To see why concerns of fairness complicate matters, imagine that you were an investor and Italian bonds were yielding 6%. At 6%, the investor might start worrying that Italy would consider asking the IMF for a loan to ease the adjustment (after all it happened to Greece when yields reached 7%). This really complicates things because if the IMF made a loan to Italy, it would be a senior creditor and crowd out private investors. So as the perception that there could be an IMF loan increases, so does the yield on the Italian bond (as it becomes less desirable in the market). Perceptions such as the market belief that if interest rates go above 7% a country will get an IMF program can become focal points that drive the market to a self fulfilling outcome with higher interest costs for Italy as a result.

But this is not all of Europe’s problems. In case you haven’t noticed, the global financial crisis is evolving in slow motion in Europe. Whereas institutions in the US encourage firms to file for bankruptcy, restructure and lay-off workers quickly (US Chapter 11), European institutions don’t. Layoffs take time, firms fail slowly, households hang on to homes that they can’t afford. The analogy is to taking off a band aid. The US uses the one quick pull approach, Europe prefers to slowly pick.
The slow European approach may be kinder in the short run, but it tends to delay dealing with some of the underlying problems. You have probably figured out that TH worries that some of European lingering problems have wound up in European banks that tried to use the GFC to grow, and in so doing found themselves holding too many risky assets (its just a guess). So, TH reckons that some banks could fail going forward. The reassuring thing is that the authorities have (so far) been able to wind up one important bank (Dexia) without much in the way of market disruption. Hopefully they can do it again.
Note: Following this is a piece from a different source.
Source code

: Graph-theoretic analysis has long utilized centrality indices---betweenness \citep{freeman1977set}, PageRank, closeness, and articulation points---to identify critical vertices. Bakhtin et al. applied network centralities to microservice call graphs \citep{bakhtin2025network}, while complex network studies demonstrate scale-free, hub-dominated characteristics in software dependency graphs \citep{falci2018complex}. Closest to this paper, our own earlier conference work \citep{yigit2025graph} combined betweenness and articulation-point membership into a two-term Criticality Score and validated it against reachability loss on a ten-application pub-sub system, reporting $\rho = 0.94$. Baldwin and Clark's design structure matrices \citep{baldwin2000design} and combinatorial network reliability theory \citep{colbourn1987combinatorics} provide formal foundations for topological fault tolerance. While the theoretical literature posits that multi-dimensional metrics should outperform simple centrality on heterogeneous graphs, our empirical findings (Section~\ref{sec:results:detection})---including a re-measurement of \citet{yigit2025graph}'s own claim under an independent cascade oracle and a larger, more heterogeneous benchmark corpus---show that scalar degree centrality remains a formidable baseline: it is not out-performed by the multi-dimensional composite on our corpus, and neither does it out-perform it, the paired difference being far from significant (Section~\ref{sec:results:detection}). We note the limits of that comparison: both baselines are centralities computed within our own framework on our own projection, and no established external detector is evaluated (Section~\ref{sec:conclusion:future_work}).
So Europe really has three problems. First, it is suffering classic gold standard disease. Second, it is suffering from financial instabilities that are peculiar to the political situation that Europe faces. Third, the stresses of the monetary union could possibly affect some of Europe’s banks. The question is what to do about these problems and can it be done soon enough.

* In 1896 William Bryan (three times candidate for President of the United States) delivered the following words at the Democratic National Convention: “Having behind us the producing masses of this nation and the world, supported by the commercial interests, the labouring interests, and the toilers everywhere, we will answer their [i.e. the bankers’] demand for a gold standard by saying to them: ‘You shall not press down upon the brow of labor this crown of thorns; you shall not crucify mankind upon a cross of gold.’” TH reckons he could be speaking today for the people of Greece, Portugal, Spain and Italy.